I think you forgot "not" there before "an acceptable approach in 2023".

These are all fair and reasonable opinions to have, and to some degree I even agree with it, but none of that is captured in the rather simplistic benchmark. Everyone understands that even with the best of efforts it's hard to capture everything in a benchmark, but in this case it's just missing a very obvious way to run Redis.

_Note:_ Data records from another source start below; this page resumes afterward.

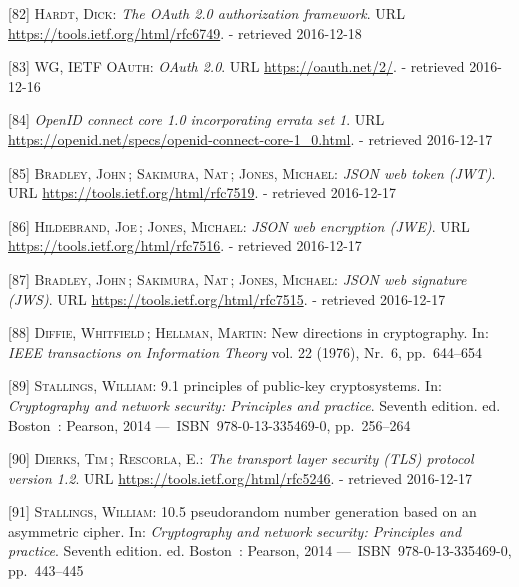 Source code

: \documentclass[12pt,english,a4paper,titlepage,cleardoublepage=empty,dottedtoc]{report}
\begin{document}
\hypertarget{ref-web_spec_oauth-2}{}
{[}82{]} \textsc{Hardt, Dick}: \emph{The OAuth 2.0 authorization
framework}. URL \url{https://tools.ietf.org/html/rfc6749}. - retrieved
2016-12-18

\hypertarget{ref-web_2016_oauth-2}{}
{[}83{]} \textsc{WG, IETF OAuth}: \emph{OAuth 2.0}. URL
\url{https://oauth.net/2/}. - retrieved 2016-12-16

\hypertarget{ref-web_spec_openid-connect-1}{}
{[}84{]} \emph{OpenID connect core 1.0 incorporating errata set 1}. URL
\url{https://openid.net/specs/openid-connect-core-1_0.html}. - retrieved
2016-12-17

\hypertarget{ref-web_spec_json-web-token}{}
{[}85{]} \textsc{Bradley, John}\,; \textsc{Sakimura, Nat}\,;
\textsc{Jones, Michael}: \emph{JSON web token (JWT)}. URL
\url{https://tools.ietf.org/html/rfc7519}. - retrieved 2016-12-17

\hypertarget{ref-web_spec_json-web-encryption}{}
{[}86{]} \textsc{Hildebrand, Joe}\,; \textsc{Jones, Michael}: \emph{JSON
web encryption (JWE)}. URL \url{https://tools.ietf.org/html/rfc7516}. -
retrieved 2016-12-17

\hypertarget{ref-web_spec_json-web-signature}{}
{[}87{]} \textsc{Bradley, John}\,; \textsc{Sakimura, Nat}\,;
\textsc{Jones, Michael}: \emph{JSON web signature (JWS)}. URL
\url{https://tools.ietf.org/html/rfc7515}. - retrieved 2016-12-17

\hypertarget{ref-paper_1976_d-h-key-exchange}{}
{[}88{]} \textsc{Diffie, Whitfield}\,; \textsc{Hellman, Martin}: New
directions in cryptography. In: \emph{IEEE transactions on Information
Theory} vol. 22 (1976), Nr.~6, pp.~644--654

\hypertarget{ref-book_2014_chapter-9-1-public-key-crypto}{}
{[}89{]} \textsc{Stallings, William}: 9.1 principles of public-key
cryptosystems. In: \emph{Cryptography and network security: Principles
and practice}. Seventh edition. ed. Boston~: Pearson, 2014
---~ISBN~978-0-13-335469-0, pp.~256--264

\hypertarget{ref-web_spec_tls}{}
{[}90{]} \textsc{Dierks, Tim}\,; \textsc{Rescorla, E.}: \emph{The
transport layer security (TLS) protocol version 1.2}. URL
\url{https://tools.ietf.org/html/rfc5246}. - retrieved 2016-12-17

\hypertarget{ref-book_2014_chapter-14-5-pki}{}
{[}91{]} \textsc{Stallings, William}: 10.5 pseudorandom number
generation based on an asymmetric cipher. In: \emph{Cryptography and
network security: Principles and practice}. Seventh edition. ed.
Boston~: Pearson, 2014 ---~ISBN~978-0-13-335469-0, pp.~443--445
\end{document}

It's like benchmarking PostgreSQL connections and coming to the conclusion there is no way PostgreSQL can handle more than n connections and that OtherSQL is much better. Is this true? Yes. But it's also true that half the world is running pg_bouncer and that this is widely seen as the way to run PostgreSQL if you need loads of connections. Is it a pain you need to run this and something that should be addressed in PostgreSQL? Absolutely. Such a benchmark would be correct in a strict narrow technical sense, but at the same time also misrepresentative of the real-world situation.

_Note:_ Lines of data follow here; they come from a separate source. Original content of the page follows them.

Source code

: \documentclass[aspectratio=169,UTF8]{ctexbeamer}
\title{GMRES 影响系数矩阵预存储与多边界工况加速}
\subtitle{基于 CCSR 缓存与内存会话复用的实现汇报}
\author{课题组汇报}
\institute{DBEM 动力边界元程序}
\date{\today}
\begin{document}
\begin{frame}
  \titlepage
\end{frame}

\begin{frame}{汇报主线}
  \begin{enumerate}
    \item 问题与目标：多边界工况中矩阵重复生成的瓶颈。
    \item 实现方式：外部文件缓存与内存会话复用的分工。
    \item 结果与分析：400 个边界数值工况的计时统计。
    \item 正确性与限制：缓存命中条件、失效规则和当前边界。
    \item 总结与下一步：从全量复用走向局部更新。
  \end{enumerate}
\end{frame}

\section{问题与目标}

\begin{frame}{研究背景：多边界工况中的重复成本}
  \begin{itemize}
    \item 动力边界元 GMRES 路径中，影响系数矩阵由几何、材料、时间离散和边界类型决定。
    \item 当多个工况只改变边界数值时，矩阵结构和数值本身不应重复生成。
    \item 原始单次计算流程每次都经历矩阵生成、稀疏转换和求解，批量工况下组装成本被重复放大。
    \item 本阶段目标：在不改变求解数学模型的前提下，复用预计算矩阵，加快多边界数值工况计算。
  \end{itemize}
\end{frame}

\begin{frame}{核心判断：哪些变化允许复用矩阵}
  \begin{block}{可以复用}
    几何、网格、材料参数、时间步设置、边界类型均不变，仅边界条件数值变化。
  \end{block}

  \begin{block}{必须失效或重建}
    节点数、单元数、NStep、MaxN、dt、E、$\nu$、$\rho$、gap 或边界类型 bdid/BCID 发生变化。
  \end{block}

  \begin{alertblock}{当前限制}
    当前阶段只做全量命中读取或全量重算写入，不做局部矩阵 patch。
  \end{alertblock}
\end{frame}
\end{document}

I understand what you are saying. How would you suggest to present it then? Dragonfly is not faster than Redis when running on a single cpu. It can not be, just because it has the overhead of the internal virtualization layer that composes all the operations over multiple shards (in general case). But Dragonfly can scale vertically with low latency and high throughput unlike other attempts of making multi-threaded Redis that used spinlocks or mutexes. So how do we demonstrate the added value?


> But Dragonfly can scale vertically with low latency and high throughput unlike other attempts of making multi-threaded Redis that used spinlocks or mutexes. So how do we demonstrate the added value?

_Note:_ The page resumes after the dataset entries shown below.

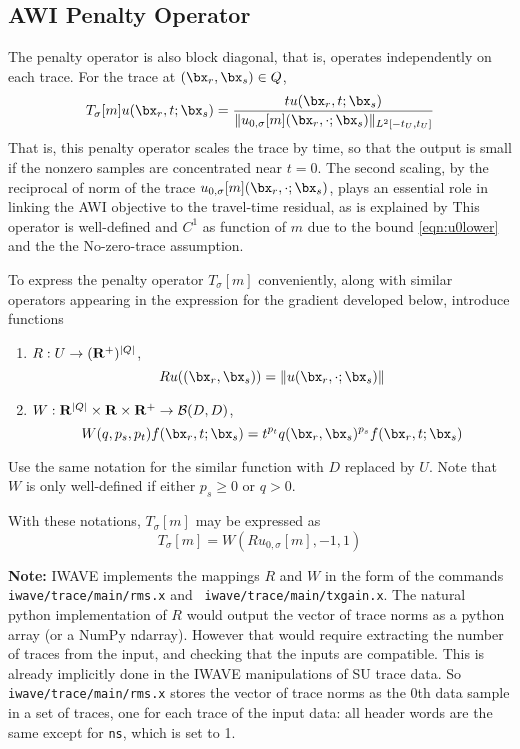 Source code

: \subsection{AWI Penalty Operator}
The penalty operator is also block diagonal, that is, operates independently on each trace. For the trace at $(\bx_r,\bx_s) \in Q$, 
\begin{equation}
  \label{eqn:ppf}
  T_{\sigma}[m]u (\bx_r,t;\bx_s) = \frac{t u(\bx_r,t;\bx_s)}{\|u_{0,\sigma}[m](\bx_r,\cdot; \bx_s)\|_{L^2[-t_U,t_U]} }
\end{equation}
That is, this penalty operator scales the trace by time, so that the output is small if the nonzero samples are concentrated near $t=0$. The second scaling, by the reciprocal of norm of the trace $u_{0,\sigma}[m](\bx_r,\cdot;\bx_s)$, plays an essential role in linking the AWI objective to the travel-time residual, as is explained by \cite{HCSMWS:23a}
This operator is well-defined and $C^1$ as function of $m$ due to the
bound \ref{eqn:u0lower} and the the No-zero-trace assumption.

To express the penalty operator $T_{\sigma}[m]$ conveniently, along
with similar operators appearing in the expression for the gradient
developed below, introduce functions
\begin{enumerate}
\item $R: U \rightarrow ({\bf R}^{+})^{|Q|}$,
  \[
    Ru((\bx_r,\bx_s)) = \|u(\bx_r, \cdot;\bx_s)\|
  \]
\item $W: {\bf R}^{|Q|} \times {\bf R} \times {\bf R}^{+}
  \rightarrow {\cal B}(D,D)$,
  \[
    W(q,p_s, p_t)f (\bx_r,t;\bx_s) = t^{p_t}
    q(\bx_r,\bx_s)^{p_s}f(\bx_r,t;\bx_s)
  \]
\end{enumerate}
Use the same notation for the similar function with $D$ replaced by
$U$. Note that $W$ is only well-defined if either $p_s \ge 0$ or $q>0$.

With these notations, $T_{\sigma}[m]$ may be expressed as
\begin{equation}
  \label{eqn:talt}
  T_{\sigma}[m] = W(Ru_{0,\sigma}[m],-1, 1)
\end{equation}

{\bf Note:} IWAVE implements the mappings $R$ and $W$ in the form of
the commands {\tt iwave/trace/main/rms.x} and {\tt
  iwave/trace/main/txgain.x}. The natural python implementation of $R$
would output the vector of trace norms as a python array (or a NumPy
ndarray). However that would require extracting the number of traces
from the input, and checking that the inputs are compatible. This is
already implicitly done in the IWAVE manipulations of SU trace
data. So {\tt iwave/trace/main/rms.x} stores the vector of trace norms
as the 0th data sample in a set of traces, one for each trace of the
input data: all header words are the same except for {\tt ns}, which
is set to 1.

Provide more advanced benchmarks which demonstrates those types of differences better.

The situation is that the differences are complex, both in terms of performance and operationally (e.g. running multiple instances is not a huge obstacle, but it is harder). That's always going to be hard to capture in a single graph or a single tagline; I appreciate this isn't easy.

It's your website; you can do what you want with it. And maybe I'm just a grumpy old curmudgeon who has seen too many hype cycles, but to me it just comes off as "too good to be true" – which it kind of is – and leaves a more negative than positive impression. The same applies to "The most performant in-memory data store on Earth" tagline, which seems a bit hyperbolic (what is "fastest" depends, as you mentioned that Redis will always be faster on a single core – some people only need a single core!)

I have the business acumen of a goat, so what do I know? But it seems to me that a lot of people appreciate when products are straight-forward about their weaker points as well, and even straight-up say they're not the best fit for all scenarios, and in that in the long run this is more beneficial.


> To me, spinning up multiple copies of the database is cheating.

What if the database was designed to be run that way?

> You're comparing a box of Apples to a single apple.

Precisely. Dragonfly is a box of apples. Redis is a single apple that can be put in a box with other apples. If you run a "benchmark" comparing your box of apples against a sole apple, you're being either stupid or dishonest.


At least on AWS it is kind of hard to get 40 tiny VMs with sufficient speed on the infra side. Given that laptops get 40+ vCores these days, I think a single instances od anything should have some multi threading.


The comment you replied to explicitly said (so you don't even have to read the redis article, which also clearly says so)

> The Dragonfly benchmark runs one Redis instance on a 64-CPU machine and compares it with one Dragonfly instance on the same machine.

They were not running 40 tiny VMs!


The should have chosen a 1024 core box and really shocked the world.


> and consider the overhead of managing 1VM vs 64VMs

They clearly are not running 64 VMs in the test they are describing.

They compare both databases on one VM of the exact same size, both deployed as their makers recommend to deploy them.